REQUIREMENT:
Take each line of the data that contains the string "https" and copy it.

RECORD EXTRACTS:
▶

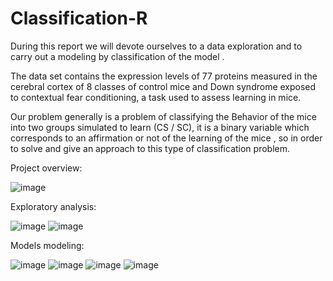 # Classification-R

During this report we will devote ourselves to a data exploration and to carry out a modeling by classification of the model .

The data set contains the expression levels of 77 proteins measured in the cerebral cortex of 8 classes of control mice and Down syndrome exposed to contextual fear conditioning, a task used to assess learning in mice.

Our problem generally is a problem of classifying the Behavior of the mice into two groups simulated to learn (CS / SC), it is a binary variable which corresponds to an affirmation or not of the learning of the mice , so in order to solve and give an approach to this type of classification problem.

Project overview:

![image](https://user-images.githubusercontent.com/114404196/192299751-fc3943c1-137e-4b8d-8936-7442a8e7ebd3.png)

Exploratory analysis:

![image](https://user-images.githubusercontent.com/114404196/192299940-58ec231b-db7c-4483-a58a-7318d6abb1b1.png)
![image](https://user-images.githubusercontent.com/114404196/192300048-02a256ee-8ff8-4f64-bb5e-2d4ec6e3946d.png)

Models modeling:

![image](https://user-images.githubusercontent.com/114404196/192300179-1fe3b424-0beb-49ad-acf0-d3084256a61c.png)
![image](https://user-images.githubusercontent.com/114404196/192300294-b3bc04f3-8809-4a64-8886-6916937b4b13.png)
![image](https://user-images.githubusercontent.com/114404196/192299542-9d7bef30-cf5e-451c-8ce8-65344e7097e6.png)
![image](https://user-images.githubusercontent.com/114404196/192300419-4c2ad8aa-92d1-49f8-be64-dafacb372a02.png)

◀

EXPECTED ANSWER:
![image](https://user-images.githubusercontent.com/114404196/192299751-fc3943c1-137e-4b8d-8936-7442a8e7ebd3.png)
![image](https://user-images.githubusercontent.com/114404196/192299940-58ec231b-db7c-4483-a58a-7318d6abb1b1.png)
![image](https://user-images.githubusercontent.com/114404196/192300048-02a256ee-8ff8-4f64-bb5e-2d4ec6e3946d.png)
![image](https://user-images.githubusercontent.com/114404196/192300179-1fe3b424-0beb-49ad-acf0-d3084256a61c.png)
![image](https://user-images.githubusercontent.com/114404196/192300294-b3bc04f3-8809-4a64-8886-6916937b4b13.png)
![image](https://user-images.githubusercontent.com/114404196/192299542-9d7bef30-cf5e-451c-8ce8-65344e7097e6.png)
![image](https://user-images.githubusercontent.com/114404196/192300419-4c2ad8aa-92d1-49f8-be64-dafacb372a02.png)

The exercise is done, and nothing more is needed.